Au Buda Kunstencentrum à Courtrai
James Calver
Ce qui m’a beaucoup inspiré c’est l’implication totale avec laquelle Buda répond aux besoins des membres de leur communauté qui n’ont généralement pas de contact avec la culture, en soignant particulièrement les modalités d’accès pour qu’elles soient similaires pour tous les publics. Leur volonté d’aider ceux qui sont oubliés des autres secteurs sociétaux transparait dans tout ce qu’ils font – c’est le carburant qui leur donne la force d’offrir une programmation qui propose des contenus où tout le monde se retrouve.
Au cours de ces dernières années en poste à l’Independent Cinema Office (ICO), ce que j’ai principalement appris sur le développement des publics concerne les spectateurs du Royaume-Uni. Pour étendre mes connaissances, il me semblait indispensable de prendre en compte ce qui se passe ailleurs afin de mieux comprendre comment une plus large variété de publics, dans des environnements différents, est influencée dans son rapport avec la salle de cinéma.
Si l’ICO n’est pas en contact direct avec le public des salles, nous n’en sommes guère éloigné, et la majorité de ce que nous accomplissons a une influence directe sur les publics des cinémas indépendants du Royaume-Uni.
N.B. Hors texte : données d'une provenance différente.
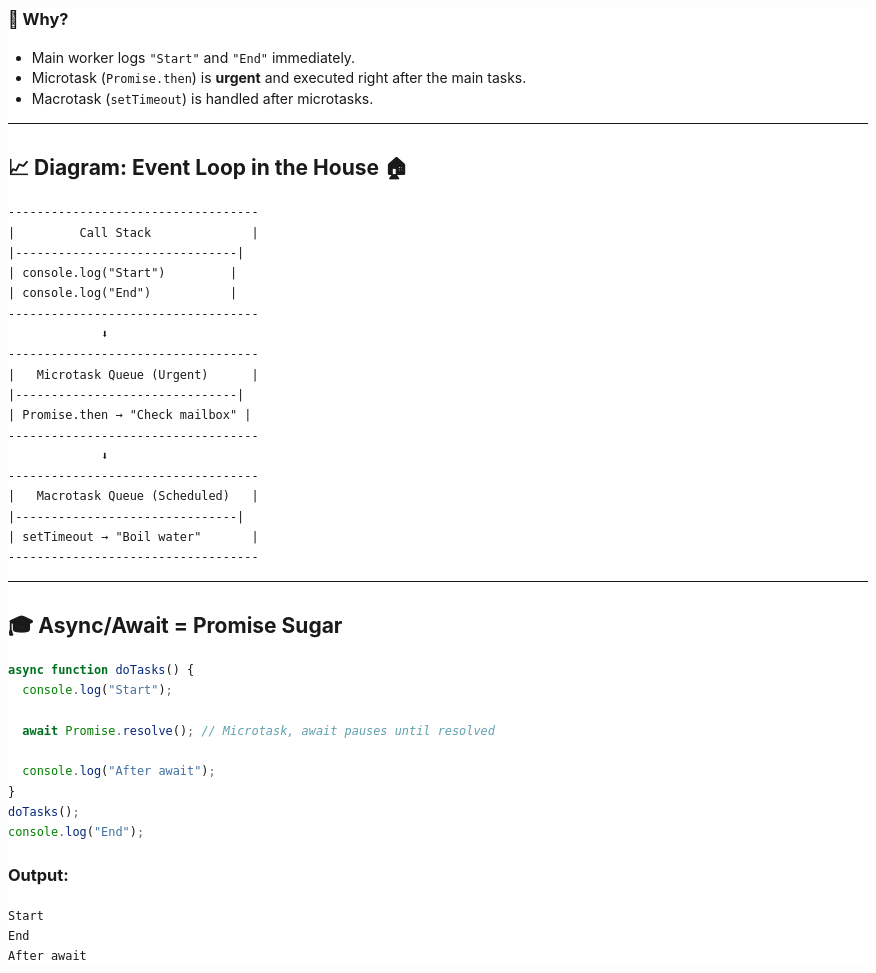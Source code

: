 ### 📌 Why?
- Main worker logs `"Start"` and `"End"` immediately.
- Microtask (`Promise.then`) is **urgent** and executed right after the main tasks.
- Macrotask (`setTimeout`) is handled after microtasks.

---

## 📈 Diagram: Event Loop in the House 🏠

```
-----------------------------------
|         Call Stack              |
|-------------------------------|
| console.log("Start")         |
| console.log("End")           |
-----------------------------------
             ⬇
-----------------------------------
|   Microtask Queue (Urgent)      |
|-------------------------------|
| Promise.then → "Check mailbox" |
-----------------------------------
             ⬇
-----------------------------------
|   Macrotask Queue (Scheduled)   |
|-------------------------------|
| setTimeout → "Boil water"       |
-----------------------------------
```

---

## 🎓 Async/Await = Promise Sugar

```js
async function doTasks() {
  console.log("Start");

  await Promise.resolve(); // Microtask, await pauses until resolved

  console.log("After await");
}
doTasks();
console.log("End");
```

### Output:
```
Start
End
After await
```
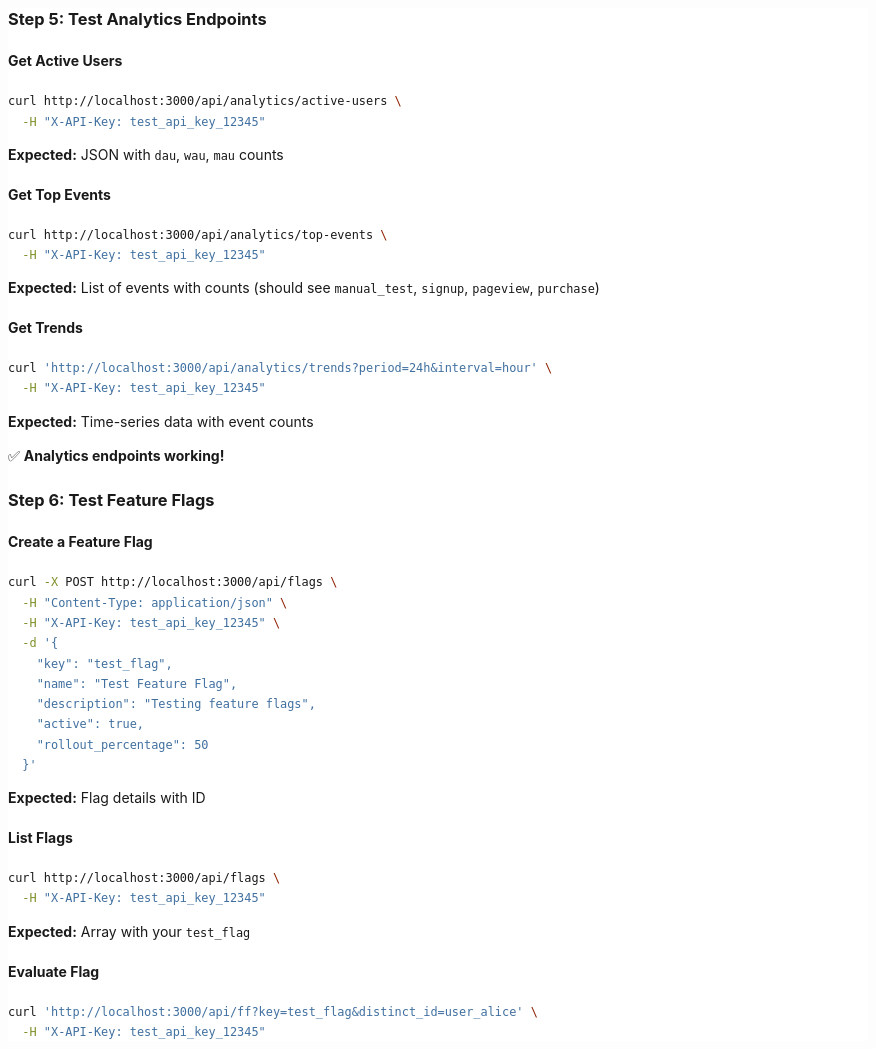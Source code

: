 ### Step 5: Test Analytics Endpoints

#### Get Active Users
```bash
curl http://localhost:3000/api/analytics/active-users \
  -H "X-API-Key: test_api_key_12345"
```

**Expected:** JSON with `dau`, `wau`, `mau` counts

#### Get Top Events
```bash
curl http://localhost:3000/api/analytics/top-events \
  -H "X-API-Key: test_api_key_12345"
```

**Expected:** List of events with counts (should see `manual_test`, `signup`, `pageview`, `purchase`)

#### Get Trends
```bash
curl 'http://localhost:3000/api/analytics/trends?period=24h&interval=hour' \
  -H "X-API-Key: test_api_key_12345"
```

**Expected:** Time-series data with event counts

✅ **Analytics endpoints working!**

### Step 6: Test Feature Flags

#### Create a Feature Flag
```bash
curl -X POST http://localhost:3000/api/flags \
  -H "Content-Type: application/json" \
  -H "X-API-Key: test_api_key_12345" \
  -d '{
    "key": "test_flag",
    "name": "Test Feature Flag",
    "description": "Testing feature flags",
    "active": true,
    "rollout_percentage": 50
  }'
```

**Expected:** Flag details with ID

#### List Flags
```bash
curl http://localhost:3000/api/flags \
  -H "X-API-Key: test_api_key_12345"
```

**Expected:** Array with your `test_flag`

#### Evaluate Flag
```bash
curl 'http://localhost:3000/api/ff?key=test_flag&distinct_id=user_alice' \
  -H "X-API-Key: test_api_key_12345"
```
Il est de ce fait impératif que nous nous ouvrions, en tant qu’institution, à un ensemble d’expérience spectatoriales pour enrichir notre travail.
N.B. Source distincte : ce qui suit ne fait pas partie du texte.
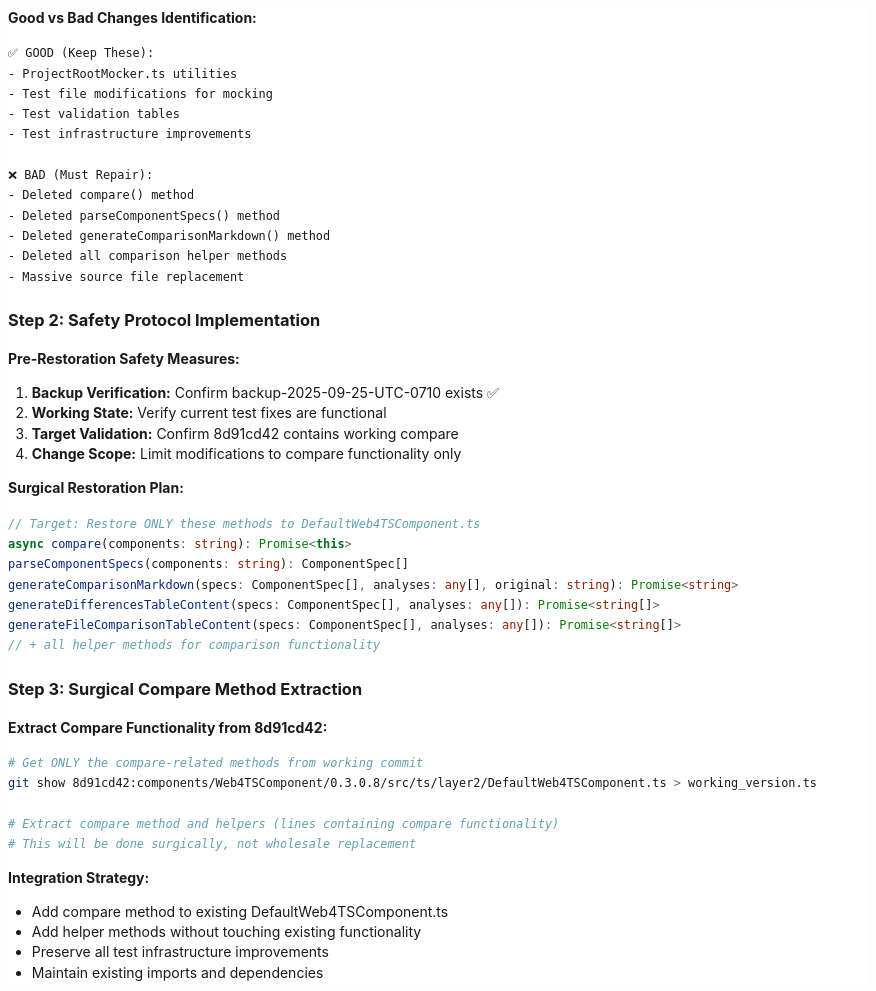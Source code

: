
**Good vs Bad Changes Identification:**
```
✅ GOOD (Keep These):
- ProjectRootMocker.ts utilities
- Test file modifications for mocking
- Test validation tables
- Test infrastructure improvements

❌ BAD (Must Repair):
- Deleted compare() method
- Deleted parseComponentSpecs() method  
- Deleted generateComparisonMarkdown() method
- Deleted all comparison helper methods
- Massive source file replacement
```

### **Step 2: Safety Protocol Implementation**

**Pre-Restoration Safety Measures:**
1. **Backup Verification:** Confirm backup-2025-09-25-UTC-0710 exists ✅
2. **Working State:** Verify current test fixes are functional
3. **Target Validation:** Confirm 8d91cd42 contains working compare
4. **Change Scope:** Limit modifications to compare functionality only

**Surgical Restoration Plan:**
```typescript
// Target: Restore ONLY these methods to DefaultWeb4TSComponent.ts
async compare(components: string): Promise<this>
parseComponentSpecs(components: string): ComponentSpec[]
generateComparisonMarkdown(specs: ComponentSpec[], analyses: any[], original: string): Promise<string>
generateDifferencesTableContent(specs: ComponentSpec[], analyses: any[]): Promise<string[]>
generateFileComparisonTableContent(specs: ComponentSpec[], analyses: any[]): Promise<string[]>
// + all helper methods for comparison functionality
```

### **Step 3: Surgical Compare Method Extraction**

**Extract Compare Functionality from 8d91cd42:**
```bash
# Get ONLY the compare-related methods from working commit
git show 8d91cd42:components/Web4TSComponent/0.3.0.8/src/ts/layer2/DefaultWeb4TSComponent.ts > working_version.ts

# Extract compare method and helpers (lines containing compare functionality)
# This will be done surgically, not wholesale replacement
```

**Integration Strategy:**
- Add compare method to existing DefaultWeb4TSComponent.ts
- Add helper methods without touching existing functionality
- Preserve all test infrastructure improvements
- Maintain existing imports and dependencies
La large gamme de projets organisés par Buda est indéniablement incroyable mais ce qui est vraiment édifiant c’est d’observer que cela vient d’un réel désir d’étendre l’offre culturelle à toutes les personnes qui habitent Courtrai, plutôt que de se limiter à attirer différents types de public vers leur cinéma.
Le programme ROOTS en est une belle illustration, une initiative qui se déploie sur toute la ville pour présenter l’offre culturel aux jeunes qui viennent d’arriver à Courtrai. Neuf groupes de jeunes, âgés de 12 à 18 ans, passent 9 semaines alternativement dans les différents lieux et institutions culturels de la ville comme le cinéma, le théâtre, ou l’opéra.
Bien loin de se reposer sur ses lauriers, l’équipe de Buda organise aussi d’autres projets liés au développement du public afin d’être au service des différentes tranches d’âge chez les jeunes. Pour les enfants trop jeunes pour le programme ROOTS, il y a le programme des Ambassadeurs de Buda, un groupe d’enfants intéressé par le cinéma présente des projections et anime des Q&A dans le cadre de la programmation Jeune Public appelée CineMAATjes.
Pour les plus âgés, il y a aussi le programme cineMOATn qui vise à donner aux jeunes entre 15 et 21 ans l’opportunité de faire preuve d’esprit pratique et d’investir le cinéma pour organiser leur propre événement, en choisissant les films, la date de l’événement et en assurant la promotion eux-mêmes avec le soutien de l’équipe du Buda si nécessaire. La plupart du temps, ils sont autonomes.
Le fil conducteur qui lie ces différents programmes est la volonté de soutien aux personnes issues de milieux défavorisés. Par exemple, le projet ROOTS est destiné en priorité aux jeunes primo arrivants des écoles OKAN qui regroupent des structures soutenant les réfugiés sociaux, politiques et économiques de Belgique. Le programme cineMOATn, s’il a d’abord été ouvert à tous les 15 - 21 ans, cible davantage à présent les jeunes qui dépendent de centres de réhabilitation.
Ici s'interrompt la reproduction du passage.